Work to be completed:
Restate all the entries exactly as they appear, apart from the pictures.

Pictures paired with source code:
--- START ---
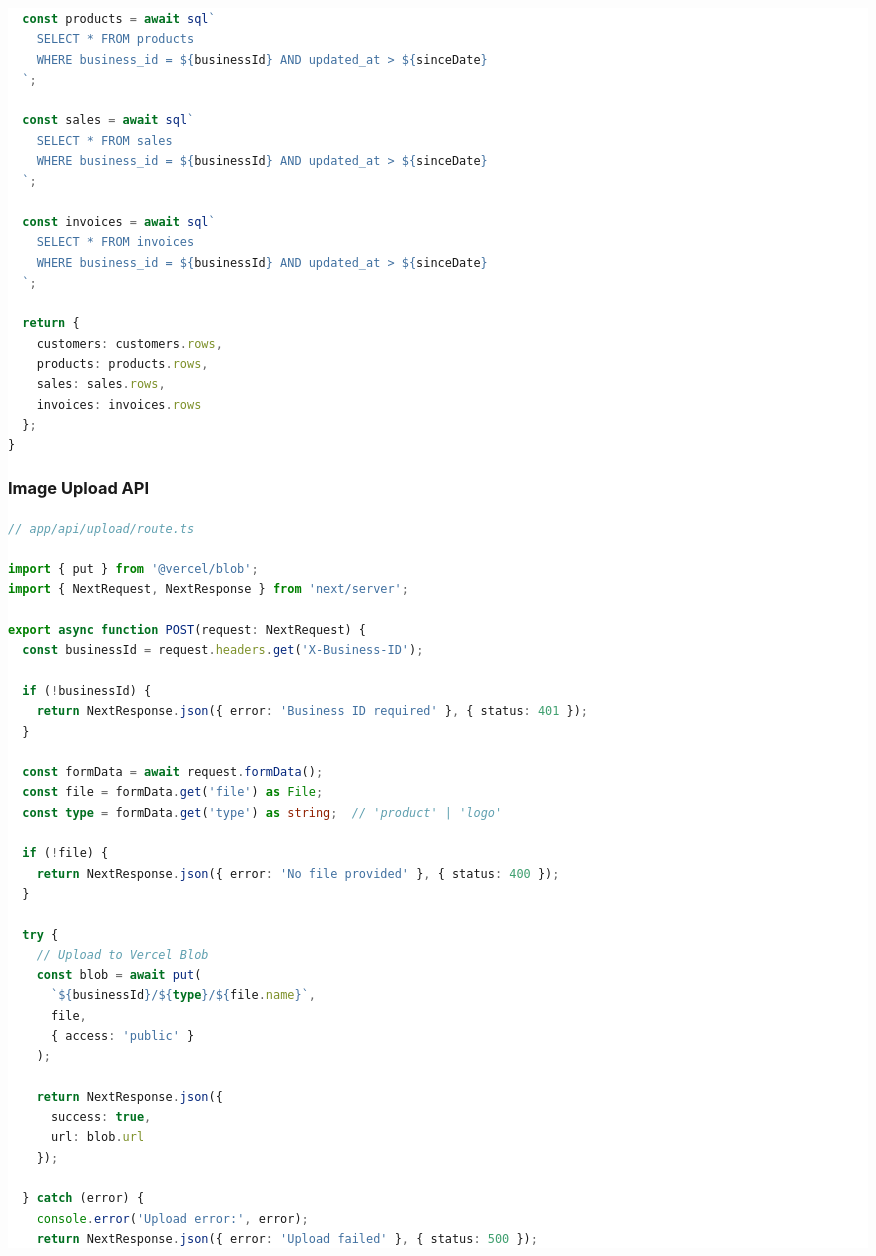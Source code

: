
 ```typescript
  const products = await sql`
    SELECT * FROM products 
    WHERE business_id = ${businessId} AND updated_at > ${sinceDate}
  `;
  
  const sales = await sql`
    SELECT * FROM sales 
    WHERE business_id = ${businessId} AND updated_at > ${sinceDate}
  `;
  
  const invoices = await sql`
    SELECT * FROM invoices 
    WHERE business_id = ${businessId} AND updated_at > ${sinceDate}
  `;
  
  return {
    customers: customers.rows,
    products: products.rows,
    sales: sales.rows,
    invoices: invoices.rows
  };
}
```

### **Image Upload API**

```typescript
// app/api/upload/route.ts

import { put } from '@vercel/blob';
import { NextRequest, NextResponse } from 'next/server';

export async function POST(request: NextRequest) {
  const businessId = request.headers.get('X-Business-ID');
  
  if (!businessId) {
    return NextResponse.json({ error: 'Business ID required' }, { status: 401 });
  }
  
  const formData = await request.formData();
  const file = formData.get('file') as File;
  const type = formData.get('type') as string;  // 'product' | 'logo'
  
  if (!file) {
    return NextResponse.json({ error: 'No file provided' }, { status: 400 });
  }
  
  try {
    // Upload to Vercel Blob
    const blob = await put(
      `${businessId}/${type}/${file.name}`,
      file,
      { access: 'public' }
    );
    
    return NextResponse.json({
      success: true,
      url: blob.url
    });
    
  } catch (error) {
    console.error('Upload error:', error);
    return NextResponse.json({ error: 'Upload failed' }, { status: 500 });
```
--- END ---
Result:
Source code

:
 ```typescript
  const products = await sql`
    SELECT * FROM products 
    WHERE business_id = ${businessId} AND updated_at > ${sinceDate}
  `;
  
  const sales = await sql`
    SELECT * FROM sales 
    WHERE business_id = ${businessId} AND updated_at > ${sinceDate}
  `;
  
  const invoices = await sql`
    SELECT * FROM invoices 
    WHERE business_id = ${businessId} AND updated_at > ${sinceDate}
  `;
  
  return {
    customers: customers.rows,
    products: products.rows,
    sales: sales.rows,
    invoices: invoices.rows
  };
}
```

### **Image Upload API**

```typescript
// app/api/upload/route.ts

import { put } from '@vercel/blob';
import { NextRequest, NextResponse } from 'next/server';

export async function POST(request: NextRequest) {
  const businessId = request.headers.get('X-Business-ID');
  
  if (!businessId) {
    return NextResponse.json({ error: 'Business ID required' }, { status: 401 });
  }
  
  const formData = await request.formData();
  const file = formData.get('file') as File;
  const type = formData.get('type') as string;  // 'product' | 'logo'
  
  if (!file) {
    return NextResponse.json({ error: 'No file provided' }, { status: 400 });
  }
  
  try {
    // Upload to Vercel Blob
    const blob = await put(
      `${businessId}/${type}/${file.name}`,
      file,
      { access: 'public' }
    );
    
    return NextResponse.json({
      success: true,
      url: blob.url
    });
    
  } catch (error) {
    console.error('Upload error:', error);
    return NextResponse.json({ error: 'Upload failed' }, { status: 500 });
```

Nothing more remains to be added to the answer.